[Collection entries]
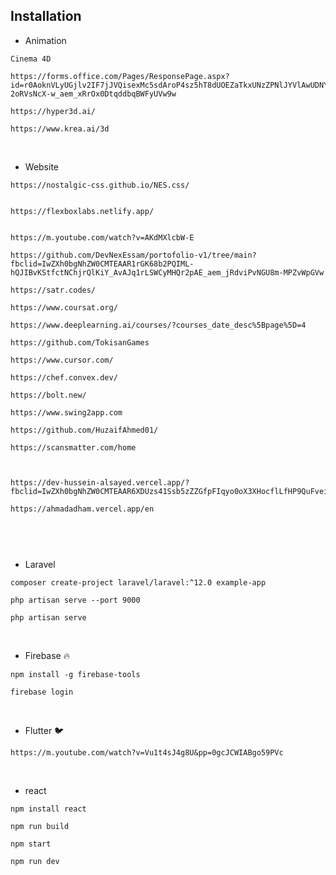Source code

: ## Installation

- Animation

```
Cinema 4D
```

```
https://forms.office.com/Pages/ResponsePage.aspx?id=r0AoknVLyUGjlv2IF7jJVQisexMc5sdAroP4sz5hT8dUOEZaTkxUNzZPNlJYVlAwUDNYTDJCOUVUMy4u&fbclid=IwZXh0bgNhZW0CMTEAAR7N1UxHW6Hz7gcmFvVWdkc4HpXnTyY642e0zbYzZDt_KHqJCz0-2oRVsNcX-w_aem_xRrOx0DtqddbqBWFyUVw9w
```

```
https://hyper3d.ai/
```

```
https://www.krea.ai/3d
```


<br>

- Website 


```
https://nostalgic-css.github.io/NES.css/
```

```

```

```
https://flexboxlabs.netlify.app/
```

```

```

```
https://m.youtube.com/watch?v=AKdMXlcbW-E
```

```
https://github.com/DevNexEssam/portofolio-v1/tree/main?fbclid=IwZXh0bgNhZW0CMTEAAR1rGK68b2PQIML-hQJIBvKStfctNChjrQlKiY_AvAJq1rLSWCyMHQr2pAE_aem_jRdviPvNGU8m-MPZvWpGVw
```

```
https://satr.codes/
```

```
https://www.coursat.org/
```

```
https://www.deeplearning.ai/courses/?courses_date_desc%5Bpage%5D=4
```

```
https://github.com/TokisanGames
```

```
https://www.cursor.com/
```

```
https://chef.convex.dev/
```

```
https://bolt.new/
```

```
https://www.swing2app.com
```

```
https://github.com/HuzaifAhmed01/
```

```
https://scansmatter.com/home
```

```

```

```

```

```
https://dev-hussein-alsayed.vercel.app/?fbclid=IwZXh0bgNhZW0CMTEAAR6XDUzs41Ssb5zZZGfpFIqyo0oX3XHocflLfHP9QuFveiJjal1oJkXRyfcJ8A_aem_eIcyinmpN_hQPcfDcyaaVA
```

```
https://ahmadadham.vercel.app/en
```

```

```

```

```

<br>

- Laravel 

  

```
composer create-project laravel/laravel:^12.0 example-app
```


```
php artisan serve --port 9000
```


```
php artisan serve
```

<br>

- Firebase 🔥


```
npm install -g firebase-tools
```
```
firebase login 
```
<br>

- Flutter 🐦


```
https://m.youtube.com/watch?v=Vu1t4sJ4g8U&pp=0gcJCWIABgo59PVc
```

<br>

- react

```
npm install react
```

```
npm run build
```

```
npm start
```

```
npm run dev
```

**Task directions:**
Copy the data above line for line, skipping every picture.

**Response:**
Source code

: ## Installation

- Animation

```
Cinema 4D
```

```
https://forms.office.com/Pages/ResponsePage.aspx?id=r0AoknVLyUGjlv2IF7jJVQisexMc5sdAroP4sz5hT8dUOEZaTkxUNzZPNlJYVlAwUDNYTDJCOUVUMy4u&fbclid=IwZXh0bgNhZW0CMTEAAR7N1UxHW6Hz7gcmFvVWdkc4HpXnTyY642e0zbYzZDt_KHqJCz0-2oRVsNcX-w_aem_xRrOx0DtqddbqBWFyUVw9w
```

```
https://hyper3d.ai/
```

```
https://www.krea.ai/3d
```


<br>

- Website 


```
https://nostalgic-css.github.io/NES.css/
```

```

```

```
https://flexboxlabs.netlify.app/
```

```

```

```
https://m.youtube.com/watch?v=AKdMXlcbW-E
```

```
https://github.com/DevNexEssam/portofolio-v1/tree/main?fbclid=IwZXh0bgNhZW0CMTEAAR1rGK68b2PQIML-hQJIBvKStfctNChjrQlKiY_AvAJq1rLSWCyMHQr2pAE_aem_jRdviPvNGU8m-MPZvWpGVw
```

```
https://satr.codes/
```

```
https://www.coursat.org/
```

```
https://www.deeplearning.ai/courses/?courses_date_desc%5Bpage%5D=4
```

```
https://github.com/TokisanGames
```

```
https://www.cursor.com/
```

```
https://chef.convex.dev/
```

```
https://bolt.new/
```

```
https://www.swing2app.com
```

```
https://github.com/HuzaifAhmed01/
```

```
https://scansmatter.com/home
```

```

```

```

```

```
https://dev-hussein-alsayed.vercel.app/?fbclid=IwZXh0bgNhZW0CMTEAAR6XDUzs41Ssb5zZZGfpFIqyo0oX3XHocflLfHP9QuFveiJjal1oJkXRyfcJ8A_aem_eIcyinmpN_hQPcfDcyaaVA
```

```
https://ahmadadham.vercel.app/en
```

```

```

```

```

<br>

- Laravel 

  

```
composer create-project laravel/laravel:^12.0 example-app
```


```
php artisan serve --port 9000
```


```
php artisan serve
```

<br>

- Firebase 🔥


```
npm install -g firebase-tools
```
```
firebase login 
```
<br>

- Flutter 🐦


```
https://m.youtube.com/watch?v=Vu1t4sJ4g8U&pp=0gcJCWIABgo59PVc
```

<br>

- react

```
npm install react
```

```
npm run build
```

```
npm start
```

```
npm run dev
```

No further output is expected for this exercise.